I hadn’t thought about it before, what the other angels meant to him, and I can’t say I gave it any real thought then. What I did know was that he was hurting. Personally, I didn’t think they were worth the grief, but either way, it felt wrong. Everything we had done had been to keep him from suffering, but here he was with his head in his hands and his shoulders in what I had already learned from a handful of interactions was an uncharacteristic slump. I sat down beside him. I’d never dared do that before.

“Have any luck with Sam?” I asked.

Lucifer shook his head. “He, unsurprisingly, thinks I’m a monster. He won’t even listen to what I have to say.”

“His loss.”

He gave me a quizzical look. “He’s delaying the inevitable. Sam will say yes, and Michael will respond when he does. I suppose we’ll have to prepare for that.”

“Michael?”

“Your theology isn’t that poor, is it? My dear older brother who happens to want me dead.”

“Sounds charming,” I said.

“He used to be.” Lucifer rested his chin against his hand, stroking the stubble along his jaw idly. “I never imagined he would actually be willing to kill me.”

I’m sorry sounded stupid even in my own head, so I didn’t say anything at all for a while. I made a quick pass around the room, but it was pretty bare. I wish I’d brought something to drink again, more for his sake than mine. There wasn’t a sample left in the old mini bar, not even a soft drink in the fridge. I fished around in my jacket and held out an embarrassingly crumpled pack of menthols.

“You want a cigarette?”

“What’s that?” he asked.

I shrugged. “It’s a plant or something. You smoke it.”
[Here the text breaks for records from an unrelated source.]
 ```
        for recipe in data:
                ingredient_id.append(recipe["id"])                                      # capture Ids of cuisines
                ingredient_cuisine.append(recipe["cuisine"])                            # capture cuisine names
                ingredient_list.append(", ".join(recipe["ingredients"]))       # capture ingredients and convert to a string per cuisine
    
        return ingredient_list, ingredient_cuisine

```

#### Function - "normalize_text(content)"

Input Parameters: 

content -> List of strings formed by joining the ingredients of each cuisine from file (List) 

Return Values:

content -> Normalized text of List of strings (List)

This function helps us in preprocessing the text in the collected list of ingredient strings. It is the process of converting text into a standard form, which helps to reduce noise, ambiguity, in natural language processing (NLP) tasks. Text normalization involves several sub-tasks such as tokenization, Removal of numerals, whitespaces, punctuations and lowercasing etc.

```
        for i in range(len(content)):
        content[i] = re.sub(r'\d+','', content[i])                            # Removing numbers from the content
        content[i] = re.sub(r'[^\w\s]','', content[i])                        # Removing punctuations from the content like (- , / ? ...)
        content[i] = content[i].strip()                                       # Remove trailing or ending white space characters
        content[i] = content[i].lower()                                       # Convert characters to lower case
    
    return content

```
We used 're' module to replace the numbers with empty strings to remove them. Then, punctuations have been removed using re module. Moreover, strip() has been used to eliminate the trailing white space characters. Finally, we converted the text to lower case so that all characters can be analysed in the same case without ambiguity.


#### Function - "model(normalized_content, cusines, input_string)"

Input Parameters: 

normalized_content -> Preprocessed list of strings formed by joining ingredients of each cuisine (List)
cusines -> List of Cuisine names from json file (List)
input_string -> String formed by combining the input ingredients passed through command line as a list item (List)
I sat next to him again, closer than I had the first time. I held a cigarette out to him and then placed it in his lips when he didn’t seem to know what I was getting at. I flicked my lighter. “Breathe in.”

It was quiet enough that I could hear the crackle of the paper burning as he inhaled. His eyebrows knotted together and dropped in an expression that was almost disarming. He looked confused, like maybe he hadn’t decided whether or not he liked it.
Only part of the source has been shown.